----- Information
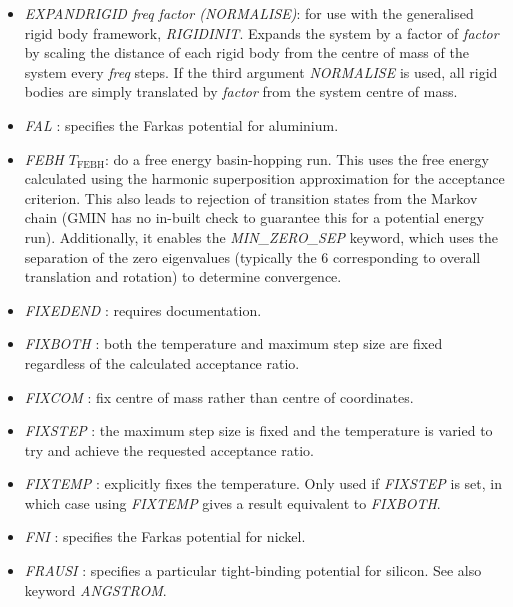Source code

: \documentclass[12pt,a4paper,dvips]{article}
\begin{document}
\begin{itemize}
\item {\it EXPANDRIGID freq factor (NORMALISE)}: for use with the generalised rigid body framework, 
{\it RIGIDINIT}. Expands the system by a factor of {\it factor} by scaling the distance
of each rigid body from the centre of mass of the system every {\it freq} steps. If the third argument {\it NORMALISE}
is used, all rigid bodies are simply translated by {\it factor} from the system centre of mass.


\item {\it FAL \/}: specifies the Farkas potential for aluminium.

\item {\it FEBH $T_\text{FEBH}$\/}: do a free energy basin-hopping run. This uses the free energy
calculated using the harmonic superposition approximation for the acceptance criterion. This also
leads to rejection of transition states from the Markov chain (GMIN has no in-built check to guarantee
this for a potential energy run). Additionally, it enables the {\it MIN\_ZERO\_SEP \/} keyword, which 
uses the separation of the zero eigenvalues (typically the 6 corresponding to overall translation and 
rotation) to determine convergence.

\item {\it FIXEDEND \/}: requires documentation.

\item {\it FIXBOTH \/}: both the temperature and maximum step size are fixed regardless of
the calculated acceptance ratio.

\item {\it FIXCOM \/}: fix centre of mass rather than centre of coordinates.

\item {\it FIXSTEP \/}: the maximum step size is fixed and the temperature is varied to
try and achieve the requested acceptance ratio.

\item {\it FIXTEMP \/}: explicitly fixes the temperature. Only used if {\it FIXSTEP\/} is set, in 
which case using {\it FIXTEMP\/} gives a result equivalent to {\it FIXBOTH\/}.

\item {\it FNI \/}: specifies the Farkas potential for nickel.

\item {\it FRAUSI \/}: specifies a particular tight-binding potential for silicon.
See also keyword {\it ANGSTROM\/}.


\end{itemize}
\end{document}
----------
----- Information
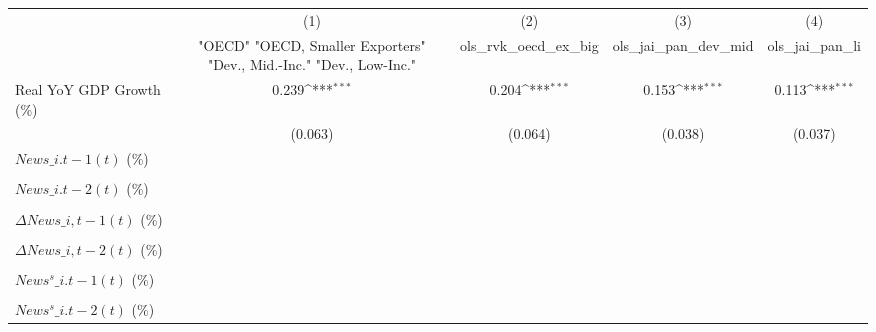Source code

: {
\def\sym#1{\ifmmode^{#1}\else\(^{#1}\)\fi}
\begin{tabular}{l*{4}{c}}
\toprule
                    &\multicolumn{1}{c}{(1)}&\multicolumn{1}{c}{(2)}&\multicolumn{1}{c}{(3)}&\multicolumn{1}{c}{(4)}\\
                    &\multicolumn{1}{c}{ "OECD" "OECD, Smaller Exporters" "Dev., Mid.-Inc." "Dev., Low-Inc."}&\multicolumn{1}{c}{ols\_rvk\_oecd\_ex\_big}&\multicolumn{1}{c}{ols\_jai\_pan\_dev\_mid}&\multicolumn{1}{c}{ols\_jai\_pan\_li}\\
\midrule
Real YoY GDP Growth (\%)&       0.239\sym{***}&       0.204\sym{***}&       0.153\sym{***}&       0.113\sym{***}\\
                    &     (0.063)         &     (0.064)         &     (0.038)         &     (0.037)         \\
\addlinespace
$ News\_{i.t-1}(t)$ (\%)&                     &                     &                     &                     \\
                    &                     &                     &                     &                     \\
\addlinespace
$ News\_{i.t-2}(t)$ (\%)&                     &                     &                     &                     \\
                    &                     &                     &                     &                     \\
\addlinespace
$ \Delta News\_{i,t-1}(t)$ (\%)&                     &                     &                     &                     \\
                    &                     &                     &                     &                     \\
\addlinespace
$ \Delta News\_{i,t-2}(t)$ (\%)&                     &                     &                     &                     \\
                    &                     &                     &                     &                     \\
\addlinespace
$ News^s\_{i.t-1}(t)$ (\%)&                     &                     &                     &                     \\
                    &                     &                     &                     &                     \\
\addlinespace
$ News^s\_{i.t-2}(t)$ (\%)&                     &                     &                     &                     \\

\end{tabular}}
----------
----- Information
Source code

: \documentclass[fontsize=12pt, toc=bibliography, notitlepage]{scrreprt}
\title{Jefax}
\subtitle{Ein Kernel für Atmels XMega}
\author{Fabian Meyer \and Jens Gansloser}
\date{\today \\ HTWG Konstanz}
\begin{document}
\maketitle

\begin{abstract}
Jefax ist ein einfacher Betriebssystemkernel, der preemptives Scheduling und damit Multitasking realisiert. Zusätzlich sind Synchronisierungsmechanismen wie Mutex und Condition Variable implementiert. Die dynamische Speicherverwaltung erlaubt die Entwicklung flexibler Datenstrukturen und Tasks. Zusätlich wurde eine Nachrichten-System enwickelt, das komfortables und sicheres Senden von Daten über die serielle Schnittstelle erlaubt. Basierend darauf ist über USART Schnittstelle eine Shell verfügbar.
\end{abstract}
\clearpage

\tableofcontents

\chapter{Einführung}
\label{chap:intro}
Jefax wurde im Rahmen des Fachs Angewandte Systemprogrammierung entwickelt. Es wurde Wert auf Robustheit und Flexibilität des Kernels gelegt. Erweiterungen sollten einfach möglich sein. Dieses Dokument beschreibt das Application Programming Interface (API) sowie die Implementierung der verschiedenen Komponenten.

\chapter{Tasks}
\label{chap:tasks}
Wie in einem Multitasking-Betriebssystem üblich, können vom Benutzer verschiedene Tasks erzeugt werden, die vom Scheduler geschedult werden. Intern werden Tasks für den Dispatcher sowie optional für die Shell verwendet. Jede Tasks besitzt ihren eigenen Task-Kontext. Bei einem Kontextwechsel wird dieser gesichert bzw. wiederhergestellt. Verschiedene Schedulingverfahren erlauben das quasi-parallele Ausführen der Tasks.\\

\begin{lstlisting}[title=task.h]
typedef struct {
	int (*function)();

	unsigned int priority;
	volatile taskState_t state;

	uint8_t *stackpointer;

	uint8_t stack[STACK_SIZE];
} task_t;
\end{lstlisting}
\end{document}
----------
The task: In how many lines of the records does the string "FIXSTEP" occur? Answer with the number alone.

Solution to the problem: 2